A right outer join returns all the rows from the right table, and any matching rows from the left table. An example is shown below:

  • In the FROM clause, the Loan table is listed on the right side of the join operator, therefore all rows from the Loan table will be selected and combined with the contents of the Borrower table based on the criteria specified in the query.

  • The criteria is the BORROWER_ID column. For a RIGHT JOIN, the following columns will be selected from the Loan table: Borrower_ID, and LoanDate, and the following columns will also be selected from the Borrower table: Borrower_ID, LastName, and Country where the Borrower_ID in the Loan table matches the Borrower_ID in the Borrower table.

  • The result set shows each Borrower_ID from the Loan table and the LoanDate for that Borrower, where the Borrower_ID in the Loan table also exists in the Borrower table.

  • For the last row, there is no matching row in the Borrower table, so the Borrower_ID, Lastname, and Country show null values.
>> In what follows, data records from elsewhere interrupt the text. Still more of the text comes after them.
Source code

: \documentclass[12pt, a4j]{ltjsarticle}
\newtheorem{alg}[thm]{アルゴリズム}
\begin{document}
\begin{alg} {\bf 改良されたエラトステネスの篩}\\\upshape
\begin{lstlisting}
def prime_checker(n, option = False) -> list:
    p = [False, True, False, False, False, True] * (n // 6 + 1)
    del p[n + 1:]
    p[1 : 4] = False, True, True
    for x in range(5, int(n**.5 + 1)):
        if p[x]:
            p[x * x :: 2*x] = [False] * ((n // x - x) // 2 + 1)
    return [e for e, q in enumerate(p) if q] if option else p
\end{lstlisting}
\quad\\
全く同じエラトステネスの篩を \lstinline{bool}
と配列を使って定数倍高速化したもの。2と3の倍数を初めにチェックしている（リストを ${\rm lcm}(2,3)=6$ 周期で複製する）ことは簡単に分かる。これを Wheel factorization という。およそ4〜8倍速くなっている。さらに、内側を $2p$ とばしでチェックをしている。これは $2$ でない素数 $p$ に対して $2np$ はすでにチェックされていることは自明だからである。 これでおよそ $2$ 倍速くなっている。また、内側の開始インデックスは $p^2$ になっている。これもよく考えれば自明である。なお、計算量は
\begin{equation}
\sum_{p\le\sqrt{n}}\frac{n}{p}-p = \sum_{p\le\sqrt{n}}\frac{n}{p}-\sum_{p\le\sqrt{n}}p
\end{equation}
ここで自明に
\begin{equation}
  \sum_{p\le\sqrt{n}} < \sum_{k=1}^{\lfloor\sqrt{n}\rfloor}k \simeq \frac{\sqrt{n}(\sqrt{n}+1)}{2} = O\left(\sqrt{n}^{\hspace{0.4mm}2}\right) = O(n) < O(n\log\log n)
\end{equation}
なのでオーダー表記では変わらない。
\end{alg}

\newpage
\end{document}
This could indicate a problem for the library; it indicates there is a book on loan to an unknown person.

FULL JOIN Operator

A full outer join, or full join, returns all rows from both tables. An example is shown below:

  • For a FULL JOIN, all rows are selected from the Borrower table and all rows from the Loan table are also selected.

  • The result set shows all eight records from the Borrower table listed with the corresponding data from the Loan table.